-- SUPPLIED RECORDS follows --
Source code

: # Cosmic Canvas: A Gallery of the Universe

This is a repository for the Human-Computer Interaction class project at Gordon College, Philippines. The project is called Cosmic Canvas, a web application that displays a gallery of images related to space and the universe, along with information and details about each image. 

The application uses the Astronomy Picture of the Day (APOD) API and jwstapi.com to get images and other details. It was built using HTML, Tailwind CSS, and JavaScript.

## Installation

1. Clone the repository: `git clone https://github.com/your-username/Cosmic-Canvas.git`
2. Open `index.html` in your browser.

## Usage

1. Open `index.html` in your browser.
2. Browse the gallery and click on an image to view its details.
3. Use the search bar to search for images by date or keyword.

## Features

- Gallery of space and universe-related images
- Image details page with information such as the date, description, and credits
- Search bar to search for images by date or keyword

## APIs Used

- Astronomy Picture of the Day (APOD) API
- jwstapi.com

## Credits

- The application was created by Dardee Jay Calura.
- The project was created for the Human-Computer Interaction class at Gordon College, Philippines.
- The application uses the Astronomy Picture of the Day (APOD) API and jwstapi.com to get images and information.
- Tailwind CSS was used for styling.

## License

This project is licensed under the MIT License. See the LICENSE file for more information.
-- SUPPLIED RECORDS concluded --
**THE PROBLEM**.
Each line of the data must be returned exactly.

**RESULT FOR THIS TASK**.
Source code

: # Cosmic Canvas: A Gallery of the Universe

This is a repository for the Human-Computer Interaction class project at Gordon College, Philippines. The project is called Cosmic Canvas, a web application that displays a gallery of images related to space and the universe, along with information and details about each image. 

The application uses the Astronomy Picture of the Day (APOD) API and jwstapi.com to get images and other details. It was built using HTML, Tailwind CSS, and JavaScript.

## Installation

1. Clone the repository: `git clone https://github.com/your-username/Cosmic-Canvas.git`
2. Open `index.html` in your browser.

## Usage

1. Open `index.html` in your browser.
2. Browse the gallery and click on an image to view its details.
3. Use the search bar to search for images by date or keyword.

## Features

- Gallery of space and universe-related images
- Image details page with information such as the date, description, and credits
- Search bar to search for images by date or keyword

## APIs Used

- Astronomy Picture of the Day (APOD) API
- jwstapi.com

## Credits

- The application was created by Dardee Jay Calura.
- The project was created for the Human-Computer Interaction class at Gordon College, Philippines.
- The application uses the Astronomy Picture of the Day (APOD) API and jwstapi.com to get images and information.
- Tailwind CSS was used for styling.

## License

This project is licensed under the MIT License. See the LICENSE file for more information.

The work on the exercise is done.